[Stored data entries]
# # # # #

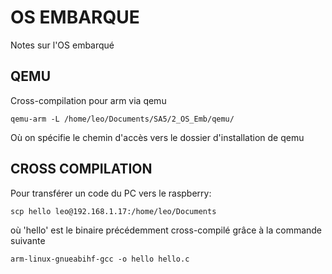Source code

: # OS EMBARQUE

Notes sur l'OS embarqué

## QEMU

Cross-compilation pour arm via qemu

`qemu-arm -L /home/leo/Documents/SA5/2_OS_Emb/qemu/`

Où on spécifie le chemin d'accès vers le dossier d'installation de qemu

## CROSS COMPILATION

Pour transférer un code du PC vers le raspberry:

`scp hello leo@192.168.1.17:/home/leo/Documents`

où 'hello' est le binaire précédemment cross-compilé grâce à la commande suivante 

`arm-linux-gnueabihf-gcc -o hello hello.c`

# # # # #

### EXERCISE BRIEF
Your reply must reproduce all of the entries exactly and contain no pictures.

### EXERCISE SOLUTION
Source code

: # OS EMBARQUE

Notes sur l'OS embarqué

## QEMU

Cross-compilation pour arm via qemu

`qemu-arm -L /home/leo/Documents/SA5/2_OS_Emb/qemu/`

Où on spécifie le chemin d'accès vers le dossier d'installation de qemu

## CROSS COMPILATION

Pour transférer un code du PC vers le raspberry:

`scp hello leo@192.168.1.17:/home/leo/Documents`

où 'hello' est le binaire précédemment cross-compilé grâce à la commande suivante 

`arm-linux-gnueabihf-gcc -o hello hello.c`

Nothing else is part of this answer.